Recorded data
════

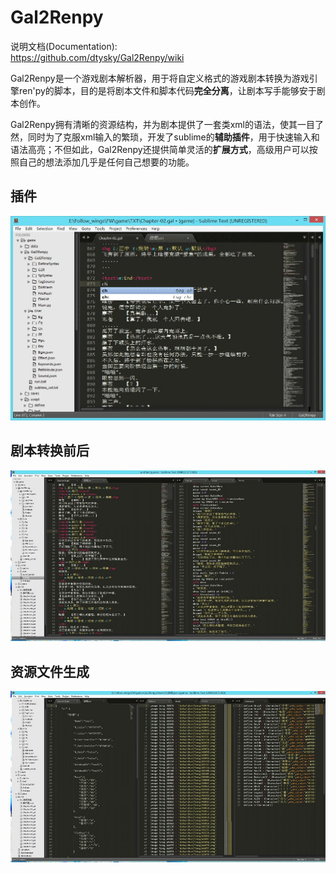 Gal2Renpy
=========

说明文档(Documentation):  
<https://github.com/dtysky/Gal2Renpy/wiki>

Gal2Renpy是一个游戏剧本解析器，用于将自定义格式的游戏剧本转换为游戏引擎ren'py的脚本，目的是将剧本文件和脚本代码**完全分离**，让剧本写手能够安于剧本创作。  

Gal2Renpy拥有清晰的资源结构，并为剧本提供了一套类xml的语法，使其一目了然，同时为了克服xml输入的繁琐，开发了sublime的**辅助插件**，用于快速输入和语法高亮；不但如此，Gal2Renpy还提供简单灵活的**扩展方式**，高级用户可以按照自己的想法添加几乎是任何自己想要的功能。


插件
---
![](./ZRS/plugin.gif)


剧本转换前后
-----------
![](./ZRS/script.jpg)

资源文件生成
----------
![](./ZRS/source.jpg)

════

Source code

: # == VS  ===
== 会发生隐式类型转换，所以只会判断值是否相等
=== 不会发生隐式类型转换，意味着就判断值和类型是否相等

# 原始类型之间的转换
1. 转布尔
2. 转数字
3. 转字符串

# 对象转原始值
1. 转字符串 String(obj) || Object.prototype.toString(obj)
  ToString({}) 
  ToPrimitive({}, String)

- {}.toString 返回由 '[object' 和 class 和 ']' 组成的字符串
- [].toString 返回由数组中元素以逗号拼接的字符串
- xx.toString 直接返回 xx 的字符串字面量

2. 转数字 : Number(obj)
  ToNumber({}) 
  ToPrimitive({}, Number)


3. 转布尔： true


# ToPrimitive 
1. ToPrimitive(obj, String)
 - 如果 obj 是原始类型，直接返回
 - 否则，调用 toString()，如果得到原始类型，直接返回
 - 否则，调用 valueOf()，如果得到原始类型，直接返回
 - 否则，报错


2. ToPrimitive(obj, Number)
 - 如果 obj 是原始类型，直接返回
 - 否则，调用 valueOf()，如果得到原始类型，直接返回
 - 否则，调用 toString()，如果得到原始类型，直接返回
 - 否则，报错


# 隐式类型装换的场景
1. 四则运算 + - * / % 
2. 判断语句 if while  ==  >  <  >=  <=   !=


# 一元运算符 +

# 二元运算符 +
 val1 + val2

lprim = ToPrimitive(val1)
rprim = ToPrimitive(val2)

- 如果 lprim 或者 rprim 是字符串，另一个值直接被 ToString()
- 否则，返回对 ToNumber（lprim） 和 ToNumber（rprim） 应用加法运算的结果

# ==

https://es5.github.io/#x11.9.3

════

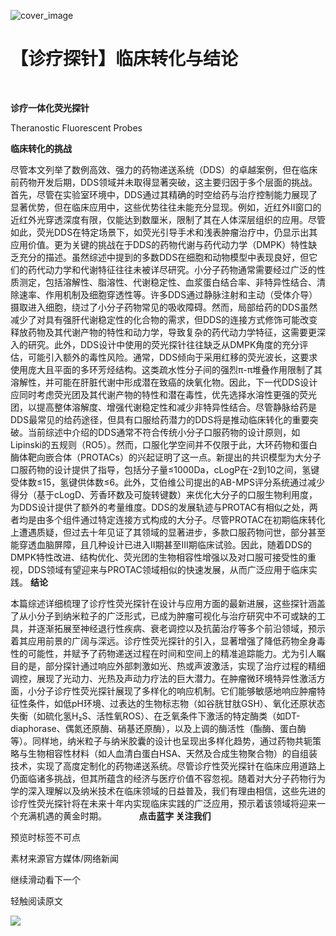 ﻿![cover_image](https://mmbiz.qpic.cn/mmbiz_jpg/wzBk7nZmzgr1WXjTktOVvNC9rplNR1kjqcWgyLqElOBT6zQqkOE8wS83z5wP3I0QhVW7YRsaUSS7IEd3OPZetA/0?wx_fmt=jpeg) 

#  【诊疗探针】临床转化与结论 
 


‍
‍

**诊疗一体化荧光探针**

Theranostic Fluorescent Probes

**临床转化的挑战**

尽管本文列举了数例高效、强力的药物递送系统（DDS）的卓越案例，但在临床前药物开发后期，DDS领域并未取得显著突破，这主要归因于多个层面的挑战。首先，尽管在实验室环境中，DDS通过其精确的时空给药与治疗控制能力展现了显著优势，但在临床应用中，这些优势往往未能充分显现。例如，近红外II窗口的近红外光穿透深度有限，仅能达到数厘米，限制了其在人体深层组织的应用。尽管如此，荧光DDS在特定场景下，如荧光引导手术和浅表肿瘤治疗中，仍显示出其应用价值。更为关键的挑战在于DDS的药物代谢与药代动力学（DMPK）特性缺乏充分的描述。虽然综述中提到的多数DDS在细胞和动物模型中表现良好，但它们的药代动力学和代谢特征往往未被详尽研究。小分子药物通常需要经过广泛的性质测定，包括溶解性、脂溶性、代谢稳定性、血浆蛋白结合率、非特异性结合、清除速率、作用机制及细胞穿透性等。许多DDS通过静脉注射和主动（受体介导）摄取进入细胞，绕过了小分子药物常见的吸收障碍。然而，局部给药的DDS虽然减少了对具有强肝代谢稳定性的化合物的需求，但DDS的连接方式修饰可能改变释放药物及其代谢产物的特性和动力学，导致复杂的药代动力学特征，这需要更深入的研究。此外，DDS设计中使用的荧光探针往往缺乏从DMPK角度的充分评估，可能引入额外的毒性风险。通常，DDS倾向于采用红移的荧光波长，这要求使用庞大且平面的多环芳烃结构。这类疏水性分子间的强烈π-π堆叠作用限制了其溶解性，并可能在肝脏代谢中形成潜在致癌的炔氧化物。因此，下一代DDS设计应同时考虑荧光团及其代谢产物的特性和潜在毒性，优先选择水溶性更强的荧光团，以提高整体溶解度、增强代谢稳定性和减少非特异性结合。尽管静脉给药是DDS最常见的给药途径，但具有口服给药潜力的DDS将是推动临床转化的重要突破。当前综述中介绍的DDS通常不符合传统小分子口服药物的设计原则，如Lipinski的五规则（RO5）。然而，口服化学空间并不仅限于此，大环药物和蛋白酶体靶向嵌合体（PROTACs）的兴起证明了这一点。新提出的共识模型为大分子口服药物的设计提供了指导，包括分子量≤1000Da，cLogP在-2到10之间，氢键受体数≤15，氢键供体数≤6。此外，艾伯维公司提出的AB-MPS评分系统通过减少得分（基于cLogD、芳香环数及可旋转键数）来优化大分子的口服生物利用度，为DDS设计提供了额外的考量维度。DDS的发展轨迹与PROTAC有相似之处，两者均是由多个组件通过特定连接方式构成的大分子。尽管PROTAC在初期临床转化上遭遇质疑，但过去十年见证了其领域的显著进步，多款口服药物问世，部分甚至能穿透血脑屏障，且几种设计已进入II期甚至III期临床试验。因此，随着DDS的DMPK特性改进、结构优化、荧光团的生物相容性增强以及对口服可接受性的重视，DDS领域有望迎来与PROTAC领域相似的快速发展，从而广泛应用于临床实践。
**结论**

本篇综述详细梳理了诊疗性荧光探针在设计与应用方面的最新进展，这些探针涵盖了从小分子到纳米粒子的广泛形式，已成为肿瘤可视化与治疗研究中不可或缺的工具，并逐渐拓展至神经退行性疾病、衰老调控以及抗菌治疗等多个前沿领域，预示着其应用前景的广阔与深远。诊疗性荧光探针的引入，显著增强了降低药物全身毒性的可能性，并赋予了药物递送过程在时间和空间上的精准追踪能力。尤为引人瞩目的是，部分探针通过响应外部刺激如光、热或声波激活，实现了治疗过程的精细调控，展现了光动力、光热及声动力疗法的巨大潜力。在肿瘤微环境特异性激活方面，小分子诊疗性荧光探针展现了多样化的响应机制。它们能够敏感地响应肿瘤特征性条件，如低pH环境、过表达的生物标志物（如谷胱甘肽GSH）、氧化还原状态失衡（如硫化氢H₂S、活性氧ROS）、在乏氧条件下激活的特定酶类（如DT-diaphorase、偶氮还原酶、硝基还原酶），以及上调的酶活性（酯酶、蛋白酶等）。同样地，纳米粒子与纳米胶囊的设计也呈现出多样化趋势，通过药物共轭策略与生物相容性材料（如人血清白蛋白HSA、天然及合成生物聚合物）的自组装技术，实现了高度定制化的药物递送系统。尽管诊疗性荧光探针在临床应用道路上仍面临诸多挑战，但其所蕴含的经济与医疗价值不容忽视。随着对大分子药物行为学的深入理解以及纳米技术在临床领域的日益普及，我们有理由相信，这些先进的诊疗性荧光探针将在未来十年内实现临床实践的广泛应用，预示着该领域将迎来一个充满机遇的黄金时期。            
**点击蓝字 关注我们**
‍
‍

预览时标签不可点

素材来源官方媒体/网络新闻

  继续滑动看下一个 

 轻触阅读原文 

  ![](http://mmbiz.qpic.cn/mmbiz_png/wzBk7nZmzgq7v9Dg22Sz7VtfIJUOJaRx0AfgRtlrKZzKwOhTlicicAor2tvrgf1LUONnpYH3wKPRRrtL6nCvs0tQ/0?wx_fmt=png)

════

• YOUR INSTRUCTIONS: With the line that has "rprim = ToPrimitive(val2)" as the first and the line that has "https://es5.github.io/#x11.9.3" as the last, repeat exactly that run of lines above and no more.

• YOUR RESPONSE:
rprim = ToPrimitive(val2)

- 如果 lprim 或者 rprim 是字符串，另一个值直接被 ToString()
- 否则，返回对 ToNumber（lprim） 和 ToNumber（rprim） 应用加法运算的结果

# ==

https://es5.github.io/#x11.9.3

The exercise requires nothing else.